# [What is needed]
No picture belongs in the copy. Repeat each line below exactly.

# [Data supplied]
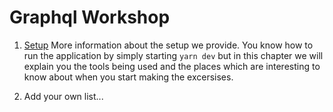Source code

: # Graphql Workshop

1. [Setup](./setup/index.md)
   More information about the setup we provide. You know how to run the application by simply starting `yarn dev` but in this chapter we will explain you the tools being used and the places which are interesting to know about when you start making the excersises.

2. Add your own list...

# [Solution to this problem]
Source code

: # Graphql Workshop

1. [Setup](./setup/index.md)
   More information about the setup we provide. You know how to run the application by simply starting `yarn dev` but in this chapter we will explain you the tools being used and the places which are interesting to know about when you start making the excersises.

2. Add your own list...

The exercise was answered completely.